The RhoA effector mDiaphanous regulates MyoD expression and cell cycle progression via SRF-dependent and SRF-independent pathways

Abstract

Expression of the key muscle transcription factor MyoD is regulated by RhoA GTPase, which is an important regulator of adhesion-dependent signaling. We show that mDiaphanous (mDia) - an adaptor protein that mediates the effects of RhoA on cell motility and the cytoskeleton - is an upstream regulator of MyoD in C2C12 mouse myoblasts. Knockdown of mDial reduced MyoD expression and proliferation via a serum-response factor (SRF)-dependent pathway. Surprisingly, overexpression of a Rho-independent form of mDia1 (mDiaΔN3), despite activating SRF, also suppressed MyoD and the cell cycle, suggesting the presence of a second pathway downstream of mDia1. We present evidence that the alternative pathway by which mDia1 regulates MyoD involves T-cell factor (TCF)/lymphoid enhancer factor (LEF) and its co-activator, β-catenin.
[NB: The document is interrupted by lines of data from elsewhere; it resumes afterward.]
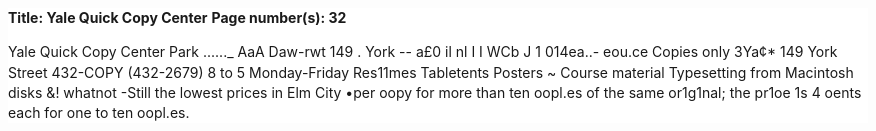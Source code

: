 

**Title: Yale Quick Copy Center**
**Page number(s): 32**

Yale Quick Copy Center 
Park 
......_ 
AaA 
Daw-rwt 
149 . York --
a£0 il 
nl I I 
WCb 
J 
1 
014ea..-
eou.ce 
Copies 
only 3Ya¢* 
149 York Street 
432-COPY 
(432-2679) 
8 to 5 
Monday-Friday 
Res11mes 
Tabletents 
Posters 
~ 
Course material 
Typesetting from 
Macintosh disks 
&! whatnot 
-Still the lowest 
prices in Elm City 
•per oopy for more than ten oopl.es of the same or1g1nal; 
the pr1oe 1s 4 oents each for one to ten oopl.es.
TCF activity was suppressed by mDiaΔN3 and induced by silencing mDia. mDiaΔN3 disrupted the signal-dependent nuclear localization of β-catenin and suppressed MyoD expression. Co-expression of a degradation-resistant form of β-catenin with mDiaΔN3 restored MyoD expression, suggesting a mechanistic link between the two signaling proteins. We also implicate a region encompassing the FH1 domain of mDia1 in β-catenin-TCF regulation. Taken together, our results suggest that a balance between two pathways downstream of mDia regulates MyoD expression and cell cycle progression.